Il n’y a pas de logement passif sans habitants actifs ?

L’efficacité énergétique en matière résidentielle nécessite que la qualité technique du bâtiment soit au rendez-vous (enveloppe, isolation, étanchéité, efficacité des équipements, pilotage énergétique…), mais elle repose tout autant sur le fait que l’habitant adopte un comportement de « consomm’acteur » : il doit être informé, convaincu, proactif pour adapter son comportement et atteindre une certaine sobriété (limiter la température de chauffe, mettre un pull, aérer de façon brève en hiver...).

Différents retours d’expérience ont montré que les objectifs de performance d’habitats conçus pour être passifs ou basse consommation n’étaient pas atteints, d’une part du fait de lacunes dans l’exploitation des bâtiments – mauvais réglages des installations de chauffages, déficit d’entretien des VMC double-flux par exemple – et du fait d’usages inadéquats des occupants au regard des objectifs visés1. On a pu noter des « effets rebond » à la suite de requalifications thermiques, où les habitants, se sachant dans un bâtiment économe, ont monté le chauffage, ouvert davantage les fenêtres en hiver… compromettant ainsi les baisses de consommation visées. C’est d’autant plus regrettable que les bâtiments performants sont très sensibles aux évolutions de comportement de leurs occupants.

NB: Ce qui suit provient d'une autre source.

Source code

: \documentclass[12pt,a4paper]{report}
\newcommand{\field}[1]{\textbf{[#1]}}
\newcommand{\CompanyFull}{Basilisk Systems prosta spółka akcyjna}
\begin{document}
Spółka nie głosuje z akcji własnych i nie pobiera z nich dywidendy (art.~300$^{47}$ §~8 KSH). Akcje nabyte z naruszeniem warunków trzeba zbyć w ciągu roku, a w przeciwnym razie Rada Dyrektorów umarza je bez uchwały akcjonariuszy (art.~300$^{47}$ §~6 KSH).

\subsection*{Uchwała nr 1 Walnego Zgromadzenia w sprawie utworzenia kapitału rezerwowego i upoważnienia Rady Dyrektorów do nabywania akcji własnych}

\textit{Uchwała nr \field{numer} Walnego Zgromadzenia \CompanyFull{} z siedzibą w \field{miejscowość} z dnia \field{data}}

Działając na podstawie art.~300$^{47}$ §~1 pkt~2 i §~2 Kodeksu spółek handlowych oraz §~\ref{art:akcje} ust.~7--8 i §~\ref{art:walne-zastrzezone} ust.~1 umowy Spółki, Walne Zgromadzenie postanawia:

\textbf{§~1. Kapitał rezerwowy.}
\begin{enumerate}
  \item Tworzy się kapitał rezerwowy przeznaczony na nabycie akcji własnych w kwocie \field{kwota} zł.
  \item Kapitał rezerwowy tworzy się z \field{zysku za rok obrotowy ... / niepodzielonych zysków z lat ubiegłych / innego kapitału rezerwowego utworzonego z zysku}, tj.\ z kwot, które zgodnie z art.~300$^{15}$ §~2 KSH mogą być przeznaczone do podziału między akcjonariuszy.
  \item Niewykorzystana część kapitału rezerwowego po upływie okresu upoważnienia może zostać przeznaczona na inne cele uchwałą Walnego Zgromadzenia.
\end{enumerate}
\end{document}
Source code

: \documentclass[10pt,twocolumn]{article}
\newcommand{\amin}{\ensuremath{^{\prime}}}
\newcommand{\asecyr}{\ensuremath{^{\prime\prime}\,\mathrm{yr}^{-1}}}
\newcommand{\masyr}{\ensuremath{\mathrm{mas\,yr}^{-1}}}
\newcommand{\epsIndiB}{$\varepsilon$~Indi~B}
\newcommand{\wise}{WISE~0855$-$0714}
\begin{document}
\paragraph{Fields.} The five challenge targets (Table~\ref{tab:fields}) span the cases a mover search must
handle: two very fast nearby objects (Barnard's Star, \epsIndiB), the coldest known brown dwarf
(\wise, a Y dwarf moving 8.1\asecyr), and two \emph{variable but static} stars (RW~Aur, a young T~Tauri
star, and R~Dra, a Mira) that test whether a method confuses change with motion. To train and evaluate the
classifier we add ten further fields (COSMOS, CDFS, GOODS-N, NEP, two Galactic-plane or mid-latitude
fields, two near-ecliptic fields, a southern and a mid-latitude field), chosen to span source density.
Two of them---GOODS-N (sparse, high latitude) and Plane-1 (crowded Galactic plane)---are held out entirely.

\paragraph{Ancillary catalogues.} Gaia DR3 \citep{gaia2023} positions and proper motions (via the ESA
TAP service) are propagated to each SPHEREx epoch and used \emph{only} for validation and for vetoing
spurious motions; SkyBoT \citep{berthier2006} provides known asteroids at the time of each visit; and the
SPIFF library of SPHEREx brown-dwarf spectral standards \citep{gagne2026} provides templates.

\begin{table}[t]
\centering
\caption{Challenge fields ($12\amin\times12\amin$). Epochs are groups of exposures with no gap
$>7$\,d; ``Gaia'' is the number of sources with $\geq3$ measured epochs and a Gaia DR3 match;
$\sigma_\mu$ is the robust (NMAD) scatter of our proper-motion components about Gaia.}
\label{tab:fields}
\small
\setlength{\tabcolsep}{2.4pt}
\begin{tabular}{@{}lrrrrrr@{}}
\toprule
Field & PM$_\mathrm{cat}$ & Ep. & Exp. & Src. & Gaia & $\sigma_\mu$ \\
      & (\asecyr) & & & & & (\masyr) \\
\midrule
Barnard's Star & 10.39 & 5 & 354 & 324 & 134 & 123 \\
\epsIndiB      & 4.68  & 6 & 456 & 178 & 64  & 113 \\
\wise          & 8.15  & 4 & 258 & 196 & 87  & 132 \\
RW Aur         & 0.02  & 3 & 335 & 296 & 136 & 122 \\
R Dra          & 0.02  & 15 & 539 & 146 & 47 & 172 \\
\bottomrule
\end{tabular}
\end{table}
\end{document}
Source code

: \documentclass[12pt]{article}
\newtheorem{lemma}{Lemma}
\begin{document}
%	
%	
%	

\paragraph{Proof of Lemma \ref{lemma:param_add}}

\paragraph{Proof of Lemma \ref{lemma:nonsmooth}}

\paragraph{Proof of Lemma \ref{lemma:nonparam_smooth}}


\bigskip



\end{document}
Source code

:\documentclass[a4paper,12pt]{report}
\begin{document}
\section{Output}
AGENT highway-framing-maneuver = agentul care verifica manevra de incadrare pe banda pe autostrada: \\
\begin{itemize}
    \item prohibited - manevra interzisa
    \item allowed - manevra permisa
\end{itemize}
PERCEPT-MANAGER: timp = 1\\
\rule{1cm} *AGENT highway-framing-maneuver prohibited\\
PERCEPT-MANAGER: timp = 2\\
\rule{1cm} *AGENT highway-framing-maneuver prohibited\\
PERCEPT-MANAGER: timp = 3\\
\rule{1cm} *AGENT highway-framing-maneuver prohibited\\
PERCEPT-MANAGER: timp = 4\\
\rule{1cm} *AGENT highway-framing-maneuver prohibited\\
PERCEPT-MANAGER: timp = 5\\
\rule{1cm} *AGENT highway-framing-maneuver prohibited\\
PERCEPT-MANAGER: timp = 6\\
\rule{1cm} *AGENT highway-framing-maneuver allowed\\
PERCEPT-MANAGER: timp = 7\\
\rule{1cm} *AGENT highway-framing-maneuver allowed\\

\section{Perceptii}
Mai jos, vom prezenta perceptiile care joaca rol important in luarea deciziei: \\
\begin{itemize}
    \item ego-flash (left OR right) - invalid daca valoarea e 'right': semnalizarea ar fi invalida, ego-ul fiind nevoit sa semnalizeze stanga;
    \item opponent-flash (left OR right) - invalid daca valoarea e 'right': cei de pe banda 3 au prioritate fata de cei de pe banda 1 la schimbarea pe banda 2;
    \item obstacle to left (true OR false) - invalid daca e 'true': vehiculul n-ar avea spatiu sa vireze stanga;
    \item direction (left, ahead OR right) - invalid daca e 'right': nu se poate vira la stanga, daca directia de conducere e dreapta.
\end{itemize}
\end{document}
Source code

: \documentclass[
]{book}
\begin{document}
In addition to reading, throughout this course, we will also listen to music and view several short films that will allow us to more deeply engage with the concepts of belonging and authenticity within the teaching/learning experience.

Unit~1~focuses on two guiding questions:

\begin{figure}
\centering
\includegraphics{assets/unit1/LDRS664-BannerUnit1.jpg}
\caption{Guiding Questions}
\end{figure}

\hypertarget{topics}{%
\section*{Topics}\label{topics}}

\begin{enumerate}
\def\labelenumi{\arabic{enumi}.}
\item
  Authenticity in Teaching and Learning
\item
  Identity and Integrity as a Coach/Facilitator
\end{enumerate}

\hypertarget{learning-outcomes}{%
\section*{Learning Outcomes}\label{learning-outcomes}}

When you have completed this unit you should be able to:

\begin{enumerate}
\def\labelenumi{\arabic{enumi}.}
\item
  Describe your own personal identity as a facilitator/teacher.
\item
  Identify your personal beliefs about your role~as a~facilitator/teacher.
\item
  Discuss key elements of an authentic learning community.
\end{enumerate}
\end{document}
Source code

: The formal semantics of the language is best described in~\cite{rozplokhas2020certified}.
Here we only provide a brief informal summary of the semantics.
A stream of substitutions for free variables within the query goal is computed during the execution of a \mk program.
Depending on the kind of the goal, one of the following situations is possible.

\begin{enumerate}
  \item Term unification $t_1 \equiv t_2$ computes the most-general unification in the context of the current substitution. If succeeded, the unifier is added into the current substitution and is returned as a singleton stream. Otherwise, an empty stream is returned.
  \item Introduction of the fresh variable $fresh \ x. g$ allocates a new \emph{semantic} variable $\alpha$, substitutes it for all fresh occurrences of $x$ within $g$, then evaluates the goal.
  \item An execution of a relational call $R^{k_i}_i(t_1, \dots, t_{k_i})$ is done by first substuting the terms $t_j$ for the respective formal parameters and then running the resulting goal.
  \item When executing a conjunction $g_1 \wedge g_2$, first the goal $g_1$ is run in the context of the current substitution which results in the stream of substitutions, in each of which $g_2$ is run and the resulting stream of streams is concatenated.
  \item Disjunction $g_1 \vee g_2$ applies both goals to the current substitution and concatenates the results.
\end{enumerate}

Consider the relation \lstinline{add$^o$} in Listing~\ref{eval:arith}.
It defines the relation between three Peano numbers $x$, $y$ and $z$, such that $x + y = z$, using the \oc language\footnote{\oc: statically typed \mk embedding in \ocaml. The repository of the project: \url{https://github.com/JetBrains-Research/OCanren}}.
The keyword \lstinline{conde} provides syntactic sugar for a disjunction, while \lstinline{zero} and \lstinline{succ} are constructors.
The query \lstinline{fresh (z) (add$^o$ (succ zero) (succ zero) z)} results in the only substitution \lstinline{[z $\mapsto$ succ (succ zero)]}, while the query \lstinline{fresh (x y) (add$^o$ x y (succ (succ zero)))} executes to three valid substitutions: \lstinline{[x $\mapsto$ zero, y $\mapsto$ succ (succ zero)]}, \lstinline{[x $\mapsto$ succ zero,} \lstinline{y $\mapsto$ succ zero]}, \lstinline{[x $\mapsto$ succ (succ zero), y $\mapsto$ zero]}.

Les acteurs de la Caserne de Bonne ont vécu dans un premier temps cette « désillusion » de la surconsommation mais ont su rebondir du fait d’une démarche apprenante2. Le suivi fin des consommations, sur deux ans, permis par le programme européen Concerto, a permis d’identifier les problématiques techniques et humaines et de sensibiliser les habitants, avec l’appui de l’Alec, sur les spécificités de leur logement et les bonnes pratiques à mettre en œuvre pour atteindre les objectifs.

Ce retour d’expérience indique que la performance réelle d’un bâtiment repose sur trois piliers qui font système : sa qualité de conception/construction, la qualité de son exploitation et le comportement ad hoc des usagers. Elle pose la question de l’insuffisance des moyens consacrés au suivi de proximité des exploitants et des habitants dans la prise en main du bâtiment.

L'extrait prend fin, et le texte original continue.